George Henry Drummond, also known as George Henry de Vere Drummond (3 March 1883 – 12 October 1963) was an English banker who had been a cricketer active from 1903 to 1922 who played for Northamptonshire (Northants).

Early life
Drummond was born in Pimlico on 3 March 1883.  He was a son of George James Drummond and Elizabeth Cecile Sophia ( Norman) Drummond. He is the elder brother of Alexander Drummond. In 1902, his name was legally changed to George Henry de Vere Drummond by Royal Licence.

His maternal grandparents were Rev.
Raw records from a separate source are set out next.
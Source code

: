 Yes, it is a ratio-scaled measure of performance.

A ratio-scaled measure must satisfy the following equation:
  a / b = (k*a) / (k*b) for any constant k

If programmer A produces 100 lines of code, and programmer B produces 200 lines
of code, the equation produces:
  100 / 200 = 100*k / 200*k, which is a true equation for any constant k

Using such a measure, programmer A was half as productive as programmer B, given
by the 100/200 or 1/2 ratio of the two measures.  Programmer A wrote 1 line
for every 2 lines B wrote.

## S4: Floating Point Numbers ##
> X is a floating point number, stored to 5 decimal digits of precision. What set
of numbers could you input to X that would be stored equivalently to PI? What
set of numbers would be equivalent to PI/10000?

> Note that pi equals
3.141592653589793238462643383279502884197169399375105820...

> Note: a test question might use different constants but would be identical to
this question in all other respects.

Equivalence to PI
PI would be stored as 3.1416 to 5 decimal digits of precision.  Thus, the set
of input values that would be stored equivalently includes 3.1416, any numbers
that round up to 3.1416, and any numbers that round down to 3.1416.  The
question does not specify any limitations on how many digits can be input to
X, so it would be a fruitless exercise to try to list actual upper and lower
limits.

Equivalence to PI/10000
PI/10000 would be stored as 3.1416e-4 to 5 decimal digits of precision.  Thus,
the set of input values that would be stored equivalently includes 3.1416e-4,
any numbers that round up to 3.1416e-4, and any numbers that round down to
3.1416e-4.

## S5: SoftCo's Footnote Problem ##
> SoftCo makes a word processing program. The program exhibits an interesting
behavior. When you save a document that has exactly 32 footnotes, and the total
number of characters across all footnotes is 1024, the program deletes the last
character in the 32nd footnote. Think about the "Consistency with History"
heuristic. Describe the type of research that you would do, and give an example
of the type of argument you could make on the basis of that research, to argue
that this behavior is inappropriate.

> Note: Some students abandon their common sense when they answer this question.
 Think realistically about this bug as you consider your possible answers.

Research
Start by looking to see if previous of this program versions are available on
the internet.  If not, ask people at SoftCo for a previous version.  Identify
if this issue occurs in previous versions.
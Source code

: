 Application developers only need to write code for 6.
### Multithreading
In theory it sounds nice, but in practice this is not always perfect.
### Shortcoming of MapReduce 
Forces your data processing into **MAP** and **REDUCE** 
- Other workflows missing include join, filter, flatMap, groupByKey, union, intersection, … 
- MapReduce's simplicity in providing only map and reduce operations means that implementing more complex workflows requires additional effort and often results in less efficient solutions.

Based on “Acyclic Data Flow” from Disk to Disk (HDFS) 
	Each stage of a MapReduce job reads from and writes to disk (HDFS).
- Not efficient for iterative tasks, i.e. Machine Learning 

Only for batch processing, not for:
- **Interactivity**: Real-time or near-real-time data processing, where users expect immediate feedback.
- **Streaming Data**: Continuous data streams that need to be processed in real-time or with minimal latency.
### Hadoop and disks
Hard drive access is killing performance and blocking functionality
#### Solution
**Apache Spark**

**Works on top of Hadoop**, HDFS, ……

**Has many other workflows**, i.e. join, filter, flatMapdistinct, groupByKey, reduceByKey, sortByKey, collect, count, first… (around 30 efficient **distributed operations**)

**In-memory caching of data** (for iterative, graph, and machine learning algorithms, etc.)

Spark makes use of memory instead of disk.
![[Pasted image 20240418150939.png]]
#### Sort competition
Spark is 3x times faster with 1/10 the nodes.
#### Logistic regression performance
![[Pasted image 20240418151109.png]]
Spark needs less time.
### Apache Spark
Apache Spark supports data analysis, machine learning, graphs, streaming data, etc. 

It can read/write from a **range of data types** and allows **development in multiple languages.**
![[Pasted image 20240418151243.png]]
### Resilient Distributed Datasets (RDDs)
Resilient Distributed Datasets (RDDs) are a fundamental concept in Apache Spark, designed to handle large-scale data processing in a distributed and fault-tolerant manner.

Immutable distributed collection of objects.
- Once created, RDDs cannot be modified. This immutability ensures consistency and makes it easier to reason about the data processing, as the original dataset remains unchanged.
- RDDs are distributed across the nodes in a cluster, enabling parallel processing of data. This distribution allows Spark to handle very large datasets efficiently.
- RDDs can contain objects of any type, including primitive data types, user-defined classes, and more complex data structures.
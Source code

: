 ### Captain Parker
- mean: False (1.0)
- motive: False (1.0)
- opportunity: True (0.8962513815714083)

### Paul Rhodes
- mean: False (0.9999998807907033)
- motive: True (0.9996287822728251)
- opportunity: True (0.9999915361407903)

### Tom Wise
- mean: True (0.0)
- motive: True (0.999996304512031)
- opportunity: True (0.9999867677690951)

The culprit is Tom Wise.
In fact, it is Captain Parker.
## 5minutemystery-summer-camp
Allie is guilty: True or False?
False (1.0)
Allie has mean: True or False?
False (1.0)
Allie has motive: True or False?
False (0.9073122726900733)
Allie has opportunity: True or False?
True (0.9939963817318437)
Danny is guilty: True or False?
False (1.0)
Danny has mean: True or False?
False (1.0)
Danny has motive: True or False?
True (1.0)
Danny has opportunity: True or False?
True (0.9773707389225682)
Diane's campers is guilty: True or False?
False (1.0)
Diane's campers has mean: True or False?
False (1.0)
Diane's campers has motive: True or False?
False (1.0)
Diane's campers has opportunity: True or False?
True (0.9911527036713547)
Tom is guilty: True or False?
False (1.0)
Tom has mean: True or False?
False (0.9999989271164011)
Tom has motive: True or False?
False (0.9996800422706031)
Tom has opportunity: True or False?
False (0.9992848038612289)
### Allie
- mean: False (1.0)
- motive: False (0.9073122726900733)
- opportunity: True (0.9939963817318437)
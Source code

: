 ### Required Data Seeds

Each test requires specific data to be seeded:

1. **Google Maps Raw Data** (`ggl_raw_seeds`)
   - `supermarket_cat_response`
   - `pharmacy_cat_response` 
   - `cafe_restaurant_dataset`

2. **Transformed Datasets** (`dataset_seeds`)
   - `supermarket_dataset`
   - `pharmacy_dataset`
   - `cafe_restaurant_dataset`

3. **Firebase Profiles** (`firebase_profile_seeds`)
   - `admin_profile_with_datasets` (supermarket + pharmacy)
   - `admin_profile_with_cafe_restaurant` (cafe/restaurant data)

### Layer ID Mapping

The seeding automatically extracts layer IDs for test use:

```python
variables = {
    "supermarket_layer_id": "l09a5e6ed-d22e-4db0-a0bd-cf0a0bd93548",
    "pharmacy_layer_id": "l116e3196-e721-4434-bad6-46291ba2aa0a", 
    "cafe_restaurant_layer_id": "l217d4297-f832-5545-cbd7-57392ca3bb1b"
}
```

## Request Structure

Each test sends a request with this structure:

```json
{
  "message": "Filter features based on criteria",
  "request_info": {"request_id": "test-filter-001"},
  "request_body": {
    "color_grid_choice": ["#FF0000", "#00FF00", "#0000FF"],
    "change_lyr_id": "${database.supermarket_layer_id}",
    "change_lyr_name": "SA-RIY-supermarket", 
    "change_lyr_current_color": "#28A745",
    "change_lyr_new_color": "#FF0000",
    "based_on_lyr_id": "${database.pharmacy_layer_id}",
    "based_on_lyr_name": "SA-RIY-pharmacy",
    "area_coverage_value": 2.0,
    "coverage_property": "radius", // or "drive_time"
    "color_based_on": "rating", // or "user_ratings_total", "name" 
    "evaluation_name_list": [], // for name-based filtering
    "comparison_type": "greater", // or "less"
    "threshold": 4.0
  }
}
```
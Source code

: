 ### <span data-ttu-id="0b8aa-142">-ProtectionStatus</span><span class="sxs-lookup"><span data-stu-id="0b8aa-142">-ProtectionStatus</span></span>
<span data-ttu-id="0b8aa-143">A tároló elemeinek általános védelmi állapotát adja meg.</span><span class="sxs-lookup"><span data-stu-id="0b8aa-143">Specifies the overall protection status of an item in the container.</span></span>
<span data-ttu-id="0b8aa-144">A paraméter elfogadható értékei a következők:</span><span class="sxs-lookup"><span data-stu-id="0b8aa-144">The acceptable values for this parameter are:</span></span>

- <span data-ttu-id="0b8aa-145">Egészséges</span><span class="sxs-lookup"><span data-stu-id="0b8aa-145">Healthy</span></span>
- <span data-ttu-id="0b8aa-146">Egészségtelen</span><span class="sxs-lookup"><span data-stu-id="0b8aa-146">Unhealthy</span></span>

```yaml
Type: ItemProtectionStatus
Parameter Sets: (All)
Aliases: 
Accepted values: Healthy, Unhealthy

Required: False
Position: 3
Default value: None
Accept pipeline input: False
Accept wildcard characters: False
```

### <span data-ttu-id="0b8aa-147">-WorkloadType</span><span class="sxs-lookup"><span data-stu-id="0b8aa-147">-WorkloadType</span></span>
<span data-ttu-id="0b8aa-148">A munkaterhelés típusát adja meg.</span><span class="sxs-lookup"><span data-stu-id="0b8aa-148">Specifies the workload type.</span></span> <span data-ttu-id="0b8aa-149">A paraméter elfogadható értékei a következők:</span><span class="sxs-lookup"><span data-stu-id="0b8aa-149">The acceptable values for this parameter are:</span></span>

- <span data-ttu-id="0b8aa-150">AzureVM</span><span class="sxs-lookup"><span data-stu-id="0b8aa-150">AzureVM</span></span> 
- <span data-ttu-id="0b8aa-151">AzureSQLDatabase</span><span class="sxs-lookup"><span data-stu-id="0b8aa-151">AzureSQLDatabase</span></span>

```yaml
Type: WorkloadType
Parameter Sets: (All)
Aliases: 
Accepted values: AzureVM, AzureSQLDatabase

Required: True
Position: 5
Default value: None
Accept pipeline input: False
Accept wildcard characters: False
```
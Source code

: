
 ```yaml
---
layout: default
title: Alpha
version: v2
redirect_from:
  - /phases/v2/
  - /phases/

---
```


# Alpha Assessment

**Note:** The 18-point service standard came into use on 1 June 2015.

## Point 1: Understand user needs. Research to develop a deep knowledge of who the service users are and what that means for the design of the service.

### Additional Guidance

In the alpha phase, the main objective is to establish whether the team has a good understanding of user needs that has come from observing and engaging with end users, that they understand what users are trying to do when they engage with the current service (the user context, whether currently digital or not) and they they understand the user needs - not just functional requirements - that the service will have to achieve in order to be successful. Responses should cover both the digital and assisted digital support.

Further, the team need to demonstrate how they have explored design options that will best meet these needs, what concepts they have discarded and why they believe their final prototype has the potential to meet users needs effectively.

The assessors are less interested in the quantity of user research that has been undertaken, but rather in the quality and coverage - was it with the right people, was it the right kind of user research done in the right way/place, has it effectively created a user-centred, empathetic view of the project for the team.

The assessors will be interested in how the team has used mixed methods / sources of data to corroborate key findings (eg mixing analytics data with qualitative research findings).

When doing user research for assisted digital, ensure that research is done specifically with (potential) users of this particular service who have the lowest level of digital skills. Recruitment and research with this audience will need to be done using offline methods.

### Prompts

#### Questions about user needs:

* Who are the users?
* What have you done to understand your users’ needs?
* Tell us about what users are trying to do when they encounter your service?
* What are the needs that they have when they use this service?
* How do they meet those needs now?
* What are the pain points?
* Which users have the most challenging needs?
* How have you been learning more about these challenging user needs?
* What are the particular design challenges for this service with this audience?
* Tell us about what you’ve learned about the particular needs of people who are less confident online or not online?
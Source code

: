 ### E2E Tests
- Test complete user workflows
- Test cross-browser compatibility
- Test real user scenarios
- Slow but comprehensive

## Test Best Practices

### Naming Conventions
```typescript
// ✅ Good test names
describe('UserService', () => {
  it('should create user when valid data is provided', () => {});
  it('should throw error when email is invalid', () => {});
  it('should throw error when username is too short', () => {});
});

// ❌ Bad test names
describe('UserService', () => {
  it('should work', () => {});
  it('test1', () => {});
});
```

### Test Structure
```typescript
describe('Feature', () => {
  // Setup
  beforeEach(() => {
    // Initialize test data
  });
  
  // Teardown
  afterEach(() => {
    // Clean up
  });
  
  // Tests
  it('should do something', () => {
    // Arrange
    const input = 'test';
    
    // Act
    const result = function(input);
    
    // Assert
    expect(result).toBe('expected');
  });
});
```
Frederick John Norman and Lady Adeliza Elizabeth Gertrude Manners (a daughter of John Manners, 5th Duke of Rutland and Elizabeth Manners, Duchess of Rutland).

He appeared in fifteen first-class matches as a righthanded batsman who scored 186 runs with a highest score of 34.

Career
Drummond served as a Lieutenant in the West Kent Yeomanry and Nottinghamshire Royal Horse Artillery and fought in World War I, where he was wounded. 

He was partner of Drummond's Bank, He served as High Sheriff of Nottinghamshire in 1927 and was Member of the House of Keys in the Isle of Man between 1946 and 1951.

Personal life
On 11 January 1917, Drummond married Helena Kathleen Holt, a daughter of Thomas Grattan Holt and sister of civil engineer Herbert Samuel Holt. Before her death in 1933, they were the parents of:

 Eve de Vere Drummond (1918–1987), who married Raymond Vincent de Trafford.
 Rosemary Lucia de Vere Lucia Drummond (1919–1968), who married Lt.-Col. Neil Phipps Foster.
 Edwina Gillian de Vere Drummond (b. 1920), who married Commandant Eric R. Miville.
 Diana Kathleen Drummond (1926–1982), who married John Astor, MP for Newbury who was the youngest son of John Jacob Astor, 1st Baron Astor and Lady Violet Elliot-Murray-Kynynmound.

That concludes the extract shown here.